In addition, many have engaged in credit default swaps, which are like a form of insurance. The sellers of these swaps were guaranteeing the holders of the CDOs that they would pay in the event of default. As a consequence, the holders of these CDOs have not written them down. However, the institutions that sold the swaps are themselves on shaky ground, (which necessitated the bailout of AIG.)
The result of this is that financial institutions are tied to each other, and relying on each other’s solvency at an unprecedented scale. This problem is exacerbated by the large amount of borrowing that financial institutions have undertaken, particularly at investment banks, and by a lack of transparency.
No one really knows how much bad debt is being held, and the extent that each financial institution relies on the solvency of other institutions.

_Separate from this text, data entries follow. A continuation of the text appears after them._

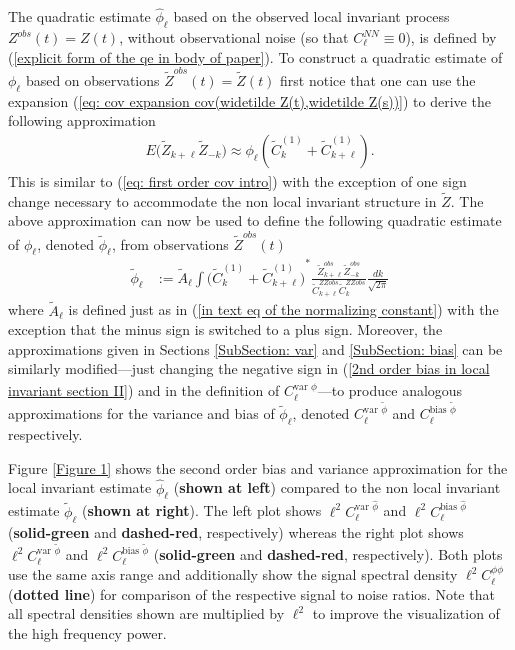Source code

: \documentclass[10pt,noinfoline]{imsart}
\newcommand{\bs}{\boldsymbol}
\begin{document}
The quadratic estimate $\hat\phi_{\ell}$ based on the observed local invariant process $Z^{obs}(t)= Z(t)$, without observational noise (so that $C^{N\!N}_{\ell}\equiv 0$), is defined by (\ref{explicit form of the qe in body of paper}). To construct a quadratic estimate of $\phi_\ell$ based on observations $\widetilde Z^{obs}(t) = \widetilde Z(t)$ first notice that one can use the expansion (\ref{eq: cov expansion cov(widetilde Z(t),widetilde Z(s))}) to derive the following approximation
\begin{align*}
E\big(\widetilde Z_{k+\ell}\widetilde Z_{-k}\big)  \approx  \phi_{\ell}\left( \widetilde C^{(1)}_{k} + \widetilde C_{k+\ell}^{(1)}\right).
\end{align*}
This is similar to
(\ref{eq: first order cov intro}) with the exception of one sign change necessary to accommodate the non local invariant structure in $\widetilde Z$.
The above approximation can now be used to define the following quadratic estimate of $\phi_\ell$, denoted $\widetilde \phi_{\bs \ell}$, from observations $\widetilde Z^{obs}(t)$
\begin{align*}
    \widetilde\phi_{\ell}
    &:=  \widetilde A_{\ell}
        \int
        {\Big(\widetilde C^{{(1)}}_{k} + \widetilde C^{{(1)}}_{k+\ell}\Big)}^{\! *}
        \frac{\widetilde Z^{obs}_{k+\ell}\widetilde Z^{obs}_{-k}}{\widetilde C^{ZZobs}_{k+\ell}\widetilde C^{ZZobs}_{k}}\frac{dk}{\sqrt{2\pi}}
\end{align*}
where $\widetilde A_{\ell}$ is defined just as in (\ref{in text eq of the normalizing constant}) with the exception that the minus sign is switched to a plus sign. Moreover, the approximations given in Sections \ref{SubSection: var} and \ref{SubSection: bias} can be similarly modified---just changing the negative sign in (\ref{2nd order bias in local invariant section II}) and in the definition of $C_{\ell}^{\text{var }\hat \phi}$---to produce analogous approximations for the variance and bias of $\widetilde \phi_{\ell}$, denoted  $C_{\ell}^{\text{var }\widetilde \phi}$ and  $C_{\ell}^{\text{bias }\widetilde \phi}$ respectively.

Figure \ref{Figure 1} shows the second order bias and variance approximation for the local invariant estimate $\hat\phi_{\ell}$ (\textbf{shown at left}) compared to the non local invariant estimate $\widetilde\phi_{\ell}$ (\textbf{shown at right}).
The left plot shows  $\ell^2 C_{\ell}^{\text{var }\hat \phi}$ and $\ell^2 C_{\ell}^{\text{bias }\hat \phi}$ (\textbf{solid-green} and \textbf{dashed-red}, respectively) whereas the right plot shows  $\ell^2 C_{\ell}^{\text{var }\widetilde \phi}$ and  $\ell^2 C_{\ell}^{\text{bias }\widetilde  \phi}$ (\textbf{solid-green} and \textbf{dashed-red}, respectively).
Both plots use the same axis range and additionally show the signal spectral density $\ell^2C^{\phi\phi}_\ell$ (\textbf{dotted line}) for comparison of the respective signal to noise ratios. Note that all spectral densities shown are multiplied by $\ell^2$ to improve the visualization of the high frequency power.
\end{document}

This has created a tremendous amount of fear and uncertainty. Investors began pulling money out of the money markets, causing the Fed to take the unprecedented measure of announcing that the government would guarantee money market funds. And banks are reluctant to lend to each other. These symptoms have all the makings of the beginning of a financial collapse.
I would also argue that since financial institutions use short term borrowing, a financial collapse could happen very quickly. When investors believe a financial institution is going to fail, it does fail because it cannot borrow.
So what will the consequences be?
Unlike during the depression, we now have unemployment insurance and other “automatic stabilizers” to dampen economic shocks. However, along with the bailouts that the government is making, adding the burden of supporting a large number of unemployed will put tremendous pressure on those taxpayers that still have a job. Yes, we are a lot smarter than during the Great Depression, but eventually even the government (taxpayers) may be pushed beyond their limits.
I would argue that an imperfect bailout plan is better than waiting. If we have a financial collapse, those with jobs will still be stuck with high taxes to support the unemployed and other government obligations.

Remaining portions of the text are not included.